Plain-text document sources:
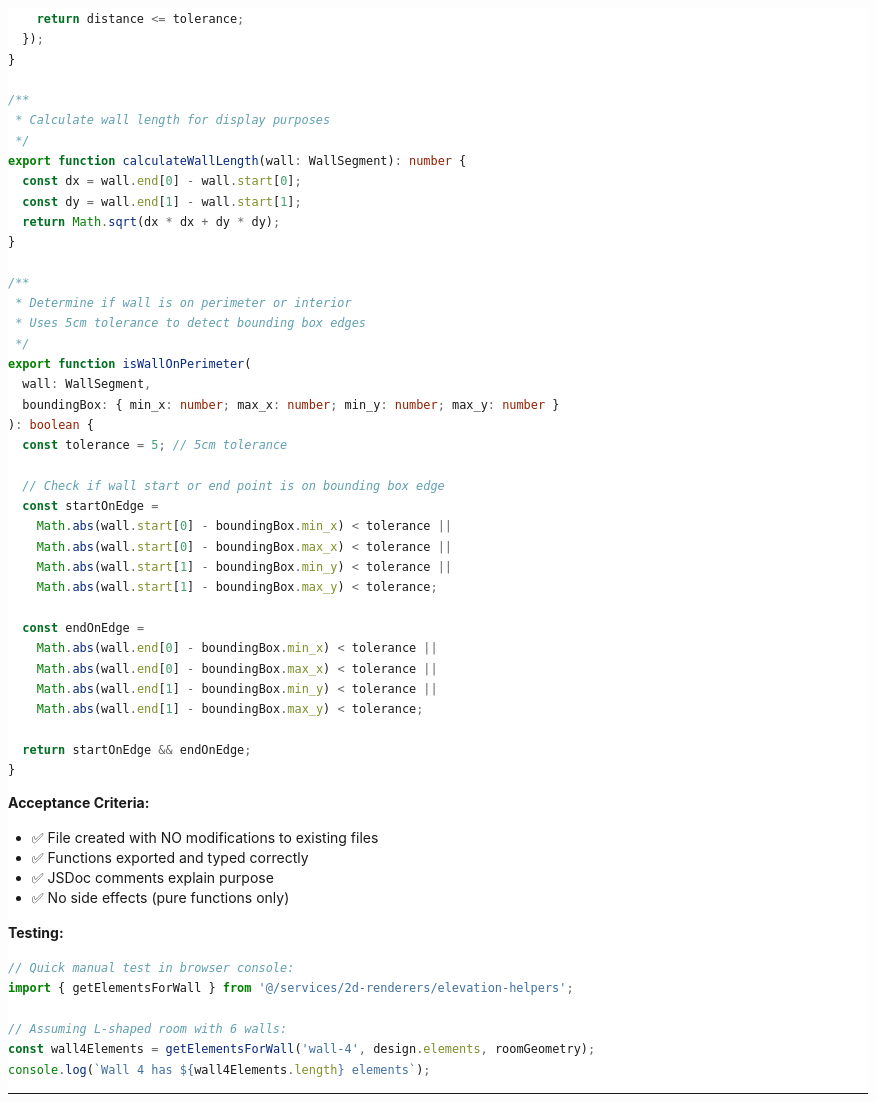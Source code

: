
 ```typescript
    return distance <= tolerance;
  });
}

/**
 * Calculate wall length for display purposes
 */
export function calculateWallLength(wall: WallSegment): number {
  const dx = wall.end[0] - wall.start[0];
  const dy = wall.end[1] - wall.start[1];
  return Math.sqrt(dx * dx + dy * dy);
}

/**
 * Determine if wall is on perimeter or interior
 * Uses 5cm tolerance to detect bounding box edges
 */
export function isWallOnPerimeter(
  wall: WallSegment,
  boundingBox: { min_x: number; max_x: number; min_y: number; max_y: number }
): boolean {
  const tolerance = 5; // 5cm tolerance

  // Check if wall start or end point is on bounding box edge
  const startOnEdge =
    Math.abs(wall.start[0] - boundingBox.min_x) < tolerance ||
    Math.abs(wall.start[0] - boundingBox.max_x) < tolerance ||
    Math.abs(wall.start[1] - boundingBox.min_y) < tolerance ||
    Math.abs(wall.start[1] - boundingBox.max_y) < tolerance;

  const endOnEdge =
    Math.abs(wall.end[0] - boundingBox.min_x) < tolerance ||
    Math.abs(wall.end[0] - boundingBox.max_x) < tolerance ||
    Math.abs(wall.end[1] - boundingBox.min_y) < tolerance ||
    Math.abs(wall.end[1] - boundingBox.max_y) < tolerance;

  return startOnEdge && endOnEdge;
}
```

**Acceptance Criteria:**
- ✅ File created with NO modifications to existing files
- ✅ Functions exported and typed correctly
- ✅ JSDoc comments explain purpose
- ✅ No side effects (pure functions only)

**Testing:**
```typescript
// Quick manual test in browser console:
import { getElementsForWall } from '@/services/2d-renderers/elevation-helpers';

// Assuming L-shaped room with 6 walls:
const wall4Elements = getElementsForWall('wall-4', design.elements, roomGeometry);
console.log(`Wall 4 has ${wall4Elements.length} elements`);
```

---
==
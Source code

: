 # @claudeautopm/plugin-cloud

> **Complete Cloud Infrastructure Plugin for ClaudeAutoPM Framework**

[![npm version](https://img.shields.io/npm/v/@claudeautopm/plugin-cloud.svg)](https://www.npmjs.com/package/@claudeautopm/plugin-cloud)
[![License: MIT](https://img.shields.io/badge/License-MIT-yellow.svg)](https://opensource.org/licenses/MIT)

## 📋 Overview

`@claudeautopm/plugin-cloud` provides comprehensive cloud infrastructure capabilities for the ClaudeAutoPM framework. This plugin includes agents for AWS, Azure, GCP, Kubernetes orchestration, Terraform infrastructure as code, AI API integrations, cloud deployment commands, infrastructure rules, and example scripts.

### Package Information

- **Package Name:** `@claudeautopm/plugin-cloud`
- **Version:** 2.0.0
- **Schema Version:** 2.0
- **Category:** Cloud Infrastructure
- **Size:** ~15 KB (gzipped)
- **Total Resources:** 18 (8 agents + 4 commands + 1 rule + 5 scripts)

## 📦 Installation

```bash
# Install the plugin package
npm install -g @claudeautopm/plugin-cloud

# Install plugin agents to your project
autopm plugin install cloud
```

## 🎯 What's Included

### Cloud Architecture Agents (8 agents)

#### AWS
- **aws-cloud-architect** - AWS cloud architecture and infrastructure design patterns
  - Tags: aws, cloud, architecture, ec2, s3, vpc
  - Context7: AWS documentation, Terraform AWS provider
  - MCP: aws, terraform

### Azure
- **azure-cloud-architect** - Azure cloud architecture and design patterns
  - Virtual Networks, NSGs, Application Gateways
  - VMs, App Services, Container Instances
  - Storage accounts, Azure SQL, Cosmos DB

▸ **TRY IT**
Extract every line above that contains the word "WallSegment".

▸ **TASK SOLUTION**
export function calculateWallLength(wall: WallSegment): number {
  wall: WallSegment,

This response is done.